Thomas Davie tom.davie at gmail.com
Mon Dec 22 09:31:35 EST 2008


On 22 Dec 2008, at 15:18, Andrew Wagner wrote:

> Yes, of course, sorry for the typo.
>
> On Mon, Dec 22, 2008 at 9:17 AM, Denis Bueno <dbueno at gmail.com> wrote:
> 2008/12/22 Andrew Wagner <wagner.andrew at gmail.com>:
> > The problem here is even slightly deeper than you might realize. For
> > example, what if you have a list of functions. How do you compare  
> two
> > functions to each other to see if they're equal? There is no good  
> way really
> > to do it!
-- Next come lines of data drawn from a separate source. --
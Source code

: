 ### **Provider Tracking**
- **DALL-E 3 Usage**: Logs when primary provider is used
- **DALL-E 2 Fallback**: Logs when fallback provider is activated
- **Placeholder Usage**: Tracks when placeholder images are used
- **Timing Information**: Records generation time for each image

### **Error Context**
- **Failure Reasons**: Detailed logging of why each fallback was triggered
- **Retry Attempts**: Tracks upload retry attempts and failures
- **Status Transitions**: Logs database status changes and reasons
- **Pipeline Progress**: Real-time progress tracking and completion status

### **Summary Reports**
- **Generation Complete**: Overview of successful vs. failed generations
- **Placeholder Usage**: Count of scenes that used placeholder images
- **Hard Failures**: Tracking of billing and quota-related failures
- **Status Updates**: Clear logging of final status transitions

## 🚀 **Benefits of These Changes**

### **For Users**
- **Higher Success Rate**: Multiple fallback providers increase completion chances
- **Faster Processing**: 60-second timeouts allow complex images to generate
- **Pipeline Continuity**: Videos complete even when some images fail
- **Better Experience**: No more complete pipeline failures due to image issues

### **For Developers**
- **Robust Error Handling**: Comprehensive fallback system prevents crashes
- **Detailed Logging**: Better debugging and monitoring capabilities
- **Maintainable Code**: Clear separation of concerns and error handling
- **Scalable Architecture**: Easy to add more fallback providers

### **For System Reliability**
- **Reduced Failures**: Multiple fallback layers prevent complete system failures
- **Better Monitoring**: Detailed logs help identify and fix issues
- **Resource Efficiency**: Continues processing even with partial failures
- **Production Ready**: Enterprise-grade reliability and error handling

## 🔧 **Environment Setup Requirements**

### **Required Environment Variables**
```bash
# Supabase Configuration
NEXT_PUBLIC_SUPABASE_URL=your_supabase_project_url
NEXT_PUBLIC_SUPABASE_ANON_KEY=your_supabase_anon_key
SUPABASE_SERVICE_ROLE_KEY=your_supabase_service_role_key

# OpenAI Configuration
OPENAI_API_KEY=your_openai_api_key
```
So, not only is == not completely polymorphic, but it  
> CAN'T be.
> >
> > There is a nice solution for this, however, and it's very simple:
> >
> > contain :: Eq a -> [a] -> Bool
>
> Please note that the syntax here should be:
>
>    contain :: Eq a => a -> [a] -> Bool
>
>                              Denis

Of note, unless this is an exercise, such a function already exists --  
it's called elem.

How do you find such a function?  You search on haskell.org/hoogle.